The data should be transcribed in its entirety, word for word.

━━ Data for this exercise ━━

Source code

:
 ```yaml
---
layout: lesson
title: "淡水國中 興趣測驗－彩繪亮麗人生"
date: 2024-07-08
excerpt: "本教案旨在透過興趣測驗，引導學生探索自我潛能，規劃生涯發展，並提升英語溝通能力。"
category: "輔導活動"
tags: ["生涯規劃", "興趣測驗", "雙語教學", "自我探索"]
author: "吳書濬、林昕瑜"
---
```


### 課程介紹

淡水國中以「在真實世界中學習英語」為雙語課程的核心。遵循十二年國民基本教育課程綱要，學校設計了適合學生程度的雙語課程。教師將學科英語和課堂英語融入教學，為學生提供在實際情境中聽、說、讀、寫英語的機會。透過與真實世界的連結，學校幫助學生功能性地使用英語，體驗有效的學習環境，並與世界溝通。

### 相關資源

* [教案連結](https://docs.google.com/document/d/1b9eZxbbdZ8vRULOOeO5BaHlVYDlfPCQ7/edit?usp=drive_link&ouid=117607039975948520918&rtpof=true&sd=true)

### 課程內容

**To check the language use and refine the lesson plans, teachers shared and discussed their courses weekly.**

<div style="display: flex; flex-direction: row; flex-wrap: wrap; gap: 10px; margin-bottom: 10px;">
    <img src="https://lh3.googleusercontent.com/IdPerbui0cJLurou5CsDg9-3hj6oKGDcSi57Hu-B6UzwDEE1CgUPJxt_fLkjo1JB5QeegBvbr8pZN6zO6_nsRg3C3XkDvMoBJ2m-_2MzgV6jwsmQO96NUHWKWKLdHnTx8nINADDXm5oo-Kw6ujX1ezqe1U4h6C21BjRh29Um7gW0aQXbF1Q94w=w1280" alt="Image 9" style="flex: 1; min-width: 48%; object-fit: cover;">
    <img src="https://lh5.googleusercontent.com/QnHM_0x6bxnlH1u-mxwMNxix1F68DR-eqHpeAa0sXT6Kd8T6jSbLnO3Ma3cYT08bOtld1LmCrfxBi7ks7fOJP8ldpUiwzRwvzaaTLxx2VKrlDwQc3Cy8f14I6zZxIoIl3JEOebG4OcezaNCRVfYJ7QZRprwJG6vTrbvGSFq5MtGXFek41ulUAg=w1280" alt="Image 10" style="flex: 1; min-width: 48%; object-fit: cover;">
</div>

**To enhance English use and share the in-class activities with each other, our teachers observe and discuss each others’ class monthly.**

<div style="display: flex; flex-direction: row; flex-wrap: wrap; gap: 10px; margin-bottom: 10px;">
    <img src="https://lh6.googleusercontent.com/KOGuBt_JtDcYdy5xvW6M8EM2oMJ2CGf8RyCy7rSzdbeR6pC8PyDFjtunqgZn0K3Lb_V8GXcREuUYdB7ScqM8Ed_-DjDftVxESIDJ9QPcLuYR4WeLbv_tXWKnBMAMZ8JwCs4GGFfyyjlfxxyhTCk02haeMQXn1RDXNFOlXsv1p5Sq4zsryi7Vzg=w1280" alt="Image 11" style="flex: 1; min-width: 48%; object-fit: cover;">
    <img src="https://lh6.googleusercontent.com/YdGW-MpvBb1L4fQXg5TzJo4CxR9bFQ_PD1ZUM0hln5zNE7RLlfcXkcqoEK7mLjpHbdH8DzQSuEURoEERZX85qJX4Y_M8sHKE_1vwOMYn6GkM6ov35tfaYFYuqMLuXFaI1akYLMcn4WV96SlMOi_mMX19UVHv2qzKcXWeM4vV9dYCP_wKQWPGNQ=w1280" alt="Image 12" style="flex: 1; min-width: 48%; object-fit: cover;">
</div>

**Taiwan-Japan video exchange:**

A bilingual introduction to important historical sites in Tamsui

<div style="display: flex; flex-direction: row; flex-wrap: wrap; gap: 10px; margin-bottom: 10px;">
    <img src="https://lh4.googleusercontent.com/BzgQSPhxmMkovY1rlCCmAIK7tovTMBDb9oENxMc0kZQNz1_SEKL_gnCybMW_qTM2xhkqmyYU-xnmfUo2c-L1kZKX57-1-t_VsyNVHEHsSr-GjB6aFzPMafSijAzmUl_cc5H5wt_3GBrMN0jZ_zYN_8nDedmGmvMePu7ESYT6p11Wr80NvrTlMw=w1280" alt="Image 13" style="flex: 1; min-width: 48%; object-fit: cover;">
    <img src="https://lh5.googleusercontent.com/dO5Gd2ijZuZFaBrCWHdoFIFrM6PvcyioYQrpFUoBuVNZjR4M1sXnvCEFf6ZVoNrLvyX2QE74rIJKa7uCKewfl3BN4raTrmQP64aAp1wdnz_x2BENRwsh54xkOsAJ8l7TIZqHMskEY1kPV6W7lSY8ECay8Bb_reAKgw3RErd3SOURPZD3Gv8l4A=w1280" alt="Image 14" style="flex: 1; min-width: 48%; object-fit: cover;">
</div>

━━━

| Exercise solution |
Source code

:
 ```yaml
---
layout: lesson
title: "淡水國中 興趣測驗－彩繪亮麗人生"
date: 2024-07-08
excerpt: "本教案旨在透過興趣測驗，引導學生探索自我潛能，規劃生涯發展，並提升英語溝通能力。"
category: "輔導活動"
tags: ["生涯規劃", "興趣測驗", "雙語教學", "自我探索"]
author: "吳書濬、林昕瑜"
---
```


### 課程介紹

淡水國中以「在真實世界中學習英語」為雙語課程的核心。遵循十二年國民基本教育課程綱要，學校設計了適合學生程度的雙語課程。教師將學科英語和課堂英語融入教學，為學生提供在實際情境中聽、說、讀、寫英語的機會。透過與真實世界的連結，學校幫助學生功能性地使用英語，體驗有效的學習環境，並與世界溝通。

### 相關資源

* [教案連結](https://docs.google.com/document/d/1b9eZxbbdZ8vRULOOeO5BaHlVYDlfPCQ7/edit?usp=drive_link&ouid=117607039975948520918&rtpof=true&sd=true)

### 課程內容

**To check the language use and refine the lesson plans, teachers shared and discussed their courses weekly.**

<div style="display: flex; flex-direction: row; flex-wrap: wrap; gap: 10px; margin-bottom: 10px;">
    <img src="https://lh3.googleusercontent.com/IdPerbui0cJLurou5CsDg9-3hj6oKGDcSi57Hu-B6UzwDEE1CgUPJxt_fLkjo1JB5QeegBvbr8pZN6zO6_nsRg3C3XkDvMoBJ2m-_2MzgV6jwsmQO96NUHWKWKLdHnTx8nINADDXm5oo-Kw6ujX1ezqe1U4h6C21BjRh29Um7gW0aQXbF1Q94w=w1280" alt="Image 9" style="flex: 1; min-width: 48%; object-fit: cover;">
    <img src="https://lh5.googleusercontent.com/QnHM_0x6bxnlH1u-mxwMNxix1F68DR-eqHpeAa0sXT6Kd8T6jSbLnO3Ma3cYT08bOtld1LmCrfxBi7ks7fOJP8ldpUiwzRwvzaaTLxx2VKrlDwQc3Cy8f14I6zZxIoIl3JEOebG4OcezaNCRVfYJ7QZRprwJG6vTrbvGSFq5MtGXFek41ulUAg=w1280" alt="Image 10" style="flex: 1; min-width: 48%; object-fit: cover;">
</div>

**To enhance English use and share the in-class activities with each other, our teachers observe and discuss each others’ class monthly.**

<div style="display: flex; flex-direction: row; flex-wrap: wrap; gap: 10px; margin-bottom: 10px;">
    <img src="https://lh6.googleusercontent.com/KOGuBt_JtDcYdy5xvW6M8EM2oMJ2CGf8RyCy7rSzdbeR6pC8PyDFjtunqgZn0K3Lb_V8GXcREuUYdB7ScqM8Ed_-DjDftVxESIDJ9QPcLuYR4WeLbv_tXWKnBMAMZ8JwCs4GGFfyyjlfxxyhTCk02haeMQXn1RDXNFOlXsv1p5Sq4zsryi7Vzg=w1280" alt="Image 11" style="flex: 1; min-width: 48%; object-fit: cover;">
    <img src="https://lh6.googleusercontent.com/YdGW-MpvBb1L4fQXg5TzJo4CxR9bFQ_PD1ZUM0hln5zNE7RLlfcXkcqoEK7mLjpHbdH8DzQSuEURoEERZX85qJX4Y_M8sHKE_1vwOMYn6GkM6ov35tfaYFYuqMLuXFaI1akYLMcn4WV96SlMOi_mMX19UVHv2qzKcXWeM4vV9dYCP_wKQWPGNQ=w1280" alt="Image 12" style="flex: 1; min-width: 48%; object-fit: cover;">
</div>

**Taiwan-Japan video exchange:**

A bilingual introduction to important historical sites in Tamsui

<div style="display: flex; flex-direction: row; flex-wrap: wrap; gap: 10px; margin-bottom: 10px;">
    <img src="https://lh4.googleusercontent.com/BzgQSPhxmMkovY1rlCCmAIK7tovTMBDb9oENxMc0kZQNz1_SEKL_gnCybMW_qTM2xhkqmyYU-xnmfUo2c-L1kZKX57-1-t_VsyNVHEHsSr-GjB6aFzPMafSijAzmUl_cc5H5wt_3GBrMN0jZ_zYN_8nDedmGmvMePu7ESYT6p11Wr80NvrTlMw=w1280" alt="Image 13" style="flex: 1; min-width: 48%; object-fit: cover;">
    <img src="https://lh5.googleusercontent.com/dO5Gd2ijZuZFaBrCWHdoFIFrM6PvcyioYQrpFUoBuVNZjR4M1sXnvCEFf6ZVoNrLvyX2QE74rIJKa7uCKewfl3BN4raTrmQP64aAp1wdnz_x2BENRwsh54xkOsAJ8l7TIZqHMskEY1kPV6W7lSY8ECay8Bb_reAKgw3RErd3SOURPZD3Gv8l4A=w1280" alt="Image 14" style="flex: 1; min-width: 48%; object-fit: cover;">
</div>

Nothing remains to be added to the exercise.